§ WHAT YOU WILL DO
Among the entries that follow, find every line with the word "rewards" and copy it.

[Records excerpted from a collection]
——————
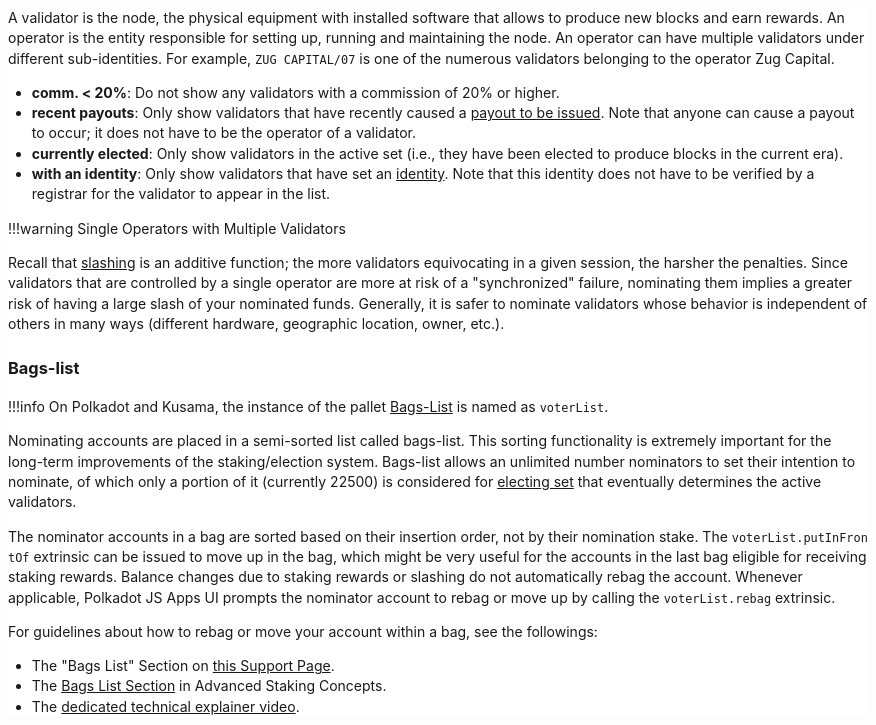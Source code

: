 A validator is the node, the physical equipment with installed software that allows to produce new
blocks and earn rewards. An operator is the entity responsible for setting up, running and
maintaining the node. An operator can have multiple validators under different sub-identities. For
example, `ZUG CAPITAL/07` is one of the numerous validators belonging to the operator Zug Capital.



- **comm. < 20%**: Do not show any validators with a commission of 20% or higher.
- **recent payouts**: Only show validators that have recently caused a
  [payout to be issued](learn-staking-advanced.md). Note that anyone can cause a payout to occur; it
  does not have to be the operator of a validator.
- **currently elected**: Only show validators in the active set (i.e., they have been elected to
  produce blocks in the current era).
- **with an identity**: Only show validators that have set an [identity](learn-identity.md). Note
  that this identity does not have to be verified by a registrar for the validator to appear in the
  list.

!!!warning Single Operators with Multiple Validators

Recall that [slashing](./learn-offenses.md) is an additive function; the more validators
equivocating in a given session, the harsher the penalties. Since validators that are controlled by
a single operator are more at risk of a "synchronized" failure, nominating them implies a greater
risk of having a large slash of your nominated funds. Generally, it is safer to nominate validators
whose behavior is independent of others in many ways (different hardware, geographic location,
owner, etc.).



### Bags-list

!!!info
On Polkadot and Kusama, the instance of the pallet
[Bags-List](https://paritytech.github.io/substrate/master/pallet_bags_list/) is named as
`voterList`.



Nominating accounts are placed in a semi-sorted list called bags-list. This sorting functionality is
extremely important for the long-term improvements of the staking/election system. Bags-list allows
an unlimited number nominators to set their intention to nominate, of which only a portion of it
(currently 22500) is considered for [electing set](#staking-election-stages) that eventually
determines the active validators.

The nominator accounts in a bag are sorted based on their insertion order, not by their nomination
stake. The `voterList.putInFrontOf` extrinsic can be issued to move up in the bag, which might be
very useful for the accounts in the last bag eligible for receiving staking rewards. Balance changes
due to staking rewards or slashing do not automatically rebag the account. Whenever applicable,
Polkadot JS Apps UI prompts the nominator account to rebag or move up by calling the
`voterList.rebag` extrinsic.

For guidelines about how to rebag or move your account within a bag, see the followings:

- The "Bags List" Section on
  [this Support Page](https://support.polkadot.network/support/solutions/articles/65000181018-i-have-more-than-the-minimum-bonded-but-i-m-not-getting-rewards).
- The [Bags List Section](./learn-staking-advanced.md#bags-list) in Advanced Staking Concepts.
- The [dedicated technical explainer video](https://youtu.be/hIIZRJLrBZA).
——————
§ RESPONSE
blocks and earn rewards. An operator is the entity responsible for setting up, running and
very useful for the accounts in the last bag eligible for receiving staking rewards. Balance changes
due to staking rewards or slashing do not automatically rebag the account. Whenever applicable,
  [this Support Page](https://support.polkadot.network/support/solutions/articles/65000181018-i-have-more-than-the-minimum-bonded-but-i-m-not-getting-rewards).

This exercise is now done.